The data below is to be written out exactly, with no pictures.

→ **Material for this task**:
%%

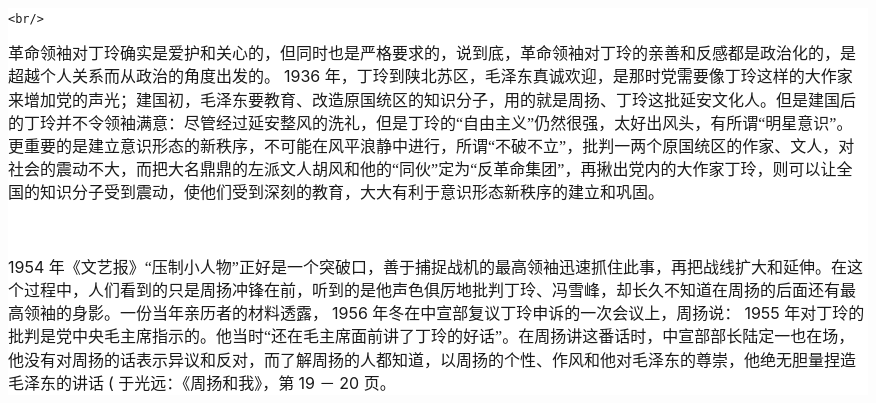     <br/>
   </span>
  </font>
 </p>
 <p class="MsoNormal">
  <font size="3">
   <span lang="ZH-CN" style="font-family:宋体;mso-ascii-font-family:
Calibri;mso-ascii-theme-font:minor-latin;mso-fareast-font-family:宋体;mso-fareast-theme-font:
minor-fareast">
    革命领袖对丁玲确实是爱护和关心的，但同时也是严格要求的，说到底，革命领袖对丁玲的亲善和反感都是政治化的，是超越个人关系而从政治的角度出发的。
   </span>
   1936
   <span lang="ZH-CN" style="font-family:宋体;mso-ascii-font-family:Calibri;mso-ascii-theme-font:
minor-latin;mso-fareast-font-family:宋体;mso-fareast-theme-font:minor-fareast">
    年，丁玲到陕北苏区，毛泽东真诚欢迎，是那时党需要像丁玲这样的大作家来增加党的声光；建国初，毛泽东要教育、改造原国统区的知识分子，用的就是周扬、丁玲这批延安文化人。但是建国后的丁玲并不令领袖满意：尽管经过延安整风的洗礼，但是丁玲的“自由主义”仍然很强，太好出风头，有所谓“明星意识”。更重要的是建立意识形态的新秩序，不可能在风平浪静中进行，所谓“不破不立”，批判一两个原国统区的作家、文人，对社会的震动不大，而把大名鼎鼎的左派文人胡风和他的“同伙”定为“反革命集团”，再揪出党内的大作家丁玲，则可以让全国的知识分子受到震动，使他们受到深刻的教育，大大有利于意识形态新秩序的建立和巩固。
   </span>
   <o:p>
   </o:p>
  </font>
 </p>
 <p class="MsoNormal">
  <font size="3">
   <span lang="ZH-CN" style="font-family:宋体;mso-ascii-font-family:Calibri;mso-ascii-theme-font:
minor-latin;mso-fareast-font-family:宋体;mso-fareast-theme-font:minor-fareast">
    <br/>
   </span>
  </font>
 </p>
 <p class="MsoNormal">
  <font size="3">
   1954
   <span lang="ZH-CN" style="font-family:宋体;mso-ascii-font-family:
Calibri;mso-ascii-theme-font:minor-latin;mso-fareast-font-family:宋体;mso-fareast-theme-font:
minor-fareast">
    年《文艺报》“压制小人物”正好是一个突破口，善于捕捉战机的最高领袖迅速抓住此事，再把战线扩大和延伸。在这个过程中，人们看到的只是周扬冲锋在前，听到的是他声色俱厉地批判丁玲、冯雪峰，却长久不知道在周扬的后面还有最高领袖的身影。一份当年亲历者的材料透露，
   </span>
   1956
   <span lang="ZH-CN" style="font-family:宋体;mso-ascii-font-family:Calibri;mso-ascii-theme-font:
minor-latin;mso-fareast-font-family:宋体;mso-fareast-theme-font:minor-fareast">
    年冬在中宣部复议丁玲申诉的一次会议上，周扬说：
   </span>
   1955
   <span lang="ZH-CN" style="font-family:宋体;mso-ascii-font-family:Calibri;mso-ascii-theme-font:
minor-latin;mso-fareast-font-family:宋体;mso-fareast-theme-font:minor-fareast">
    年对丁玲的批判是党中央毛主席指示的。他当时“还在毛主席面前讲了丁玲的好话”。在周扬讲这番话时，中宣部部长陆定一也在场，他没有对周扬的话表示异议和反对，而了解周扬的人都知道，以周扬的个性、作风和他对毛泽东的尊崇，他绝无胆量捏造毛泽东的讲话
   </span>
   (
   <span lang="ZH-CN" style="font-family:宋体;mso-ascii-font-family:Calibri;mso-ascii-theme-font:
minor-latin;mso-fareast-font-family:宋体;mso-fareast-theme-font:minor-fareast">
    于光远：《周扬和我》，第
   </span>
   19
   <span lang="ZH-CN" style="font-family:宋体;mso-ascii-font-family:Calibri;mso-ascii-theme-font:
minor-latin;mso-fareast-font-family:宋体;mso-fareast-theme-font:minor-fareast">
    －
   </span>
   20
   <span lang="ZH-CN" style="font-family:宋体;mso-ascii-font-family:Calibri;mso-ascii-theme-font:
minor-latin;mso-fareast-font-family:宋体;mso-fareast-theme-font:minor-fareast">
    页。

%%

→ **Solution to this exercise**:
     <br/>
   </span>
  </font>
 </p>
 <p class="MsoNormal">
  <font size="3">
   <span lang="ZH-CN" style="font-family:宋体;mso-ascii-font-family:
Calibri;mso-ascii-theme-font:minor-latin;mso-fareast-font-family:宋体;mso-fareast-theme-font:
minor-fareast">
    革命领袖对丁玲确实是爱护和关心的，但同时也是严格要求的，说到底，革命领袖对丁玲的亲善和反感都是政治化的，是超越个人关系而从政治的角度出发的。
   </span>
   1936
   <span lang="ZH-CN" style="font-family:宋体;mso-ascii-font-family:Calibri;mso-ascii-theme-font:
minor-latin;mso-fareast-font-family:宋体;mso-fareast-theme-font:minor-fareast">
    年，丁玲到陕北苏区，毛泽东真诚欢迎，是那时党需要像丁玲这样的大作家来增加党的声光；建国初，毛泽东要教育、改造原国统区的知识分子，用的就是周扬、丁玲这批延安文化人。但是建国后的丁玲并不令领袖满意：尽管经过延安整风的洗礼，但是丁玲的“自由主义”仍然很强，太好出风头，有所谓“明星意识”。更重要的是建立意识形态的新秩序，不可能在风平浪静中进行，所谓“不破不立”，批判一两个原国统区的作家、文人，对社会的震动不大，而把大名鼎鼎的左派文人胡风和他的“同伙”定为“反革命集团”，再揪出党内的大作家丁玲，则可以让全国的知识分子受到震动，使他们受到深刻的教育，大大有利于意识形态新秩序的建立和巩固。
   </span>
   <o:p>
   </o:p>
  </font>
 </p>
 <p class="MsoNormal">
  <font size="3">
   <span lang="ZH-CN" style="font-family:宋体;mso-ascii-font-family:Calibri;mso-ascii-theme-font:
minor-latin;mso-fareast-font-family:宋体;mso-fareast-theme-font:minor-fareast">
    <br/>
   </span>
  </font>
 </p>
 <p class="MsoNormal">
  <font size="3">
   1954
   <span lang="ZH-CN" style="font-family:宋体;mso-ascii-font-family:
Calibri;mso-ascii-theme-font:minor-latin;mso-fareast-font-family:宋体;mso-fareast-theme-font:
minor-fareast">
    年《文艺报》“压制小人物”正好是一个突破口，善于捕捉战机的最高领袖迅速抓住此事，再把战线扩大和延伸。在这个过程中，人们看到的只是周扬冲锋在前，听到的是他声色俱厉地批判丁玲、冯雪峰，却长久不知道在周扬的后面还有最高领袖的身影。一份当年亲历者的材料透露，
   </span>
   1956
   <span lang="ZH-CN" style="font-family:宋体;mso-ascii-font-family:Calibri;mso-ascii-theme-font:
minor-latin;mso-fareast-font-family:宋体;mso-fareast-theme-font:minor-fareast">
    年冬在中宣部复议丁玲申诉的一次会议上，周扬说：
   </span>
   1955
   <span lang="ZH-CN" style="font-family:宋体;mso-ascii-font-family:Calibri;mso-ascii-theme-font:
minor-latin;mso-fareast-font-family:宋体;mso-fareast-theme-font:minor-fareast">
    年对丁玲的批判是党中央毛主席指示的。他当时“还在毛主席面前讲了丁玲的好话”。在周扬讲这番话时，中宣部部长陆定一也在场，他没有对周扬的话表示异议和反对，而了解周扬的人都知道，以周扬的个性、作风和他对毛泽东的尊崇，他绝无胆量捏造毛泽东的讲话
   </span>
   (
   <span lang="ZH-CN" style="font-family:宋体;mso-ascii-font-family:Calibri;mso-ascii-theme-font:
minor-latin;mso-fareast-font-family:宋体;mso-fareast-theme-font:minor-fareast">
    于光远：《周扬和我》，第
   </span>
   19
   <span lang="ZH-CN" style="font-family:宋体;mso-ascii-font-family:Calibri;mso-ascii-theme-font:
minor-latin;mso-fareast-font-family:宋体;mso-fareast-theme-font:minor-fareast">
    －
   </span>
   20
   <span lang="ZH-CN" style="font-family:宋体;mso-ascii-font-family:Calibri;mso-ascii-theme-font:
minor-latin;mso-fareast-font-family:宋体;mso-fareast-theme-font:minor-fareast">
    页。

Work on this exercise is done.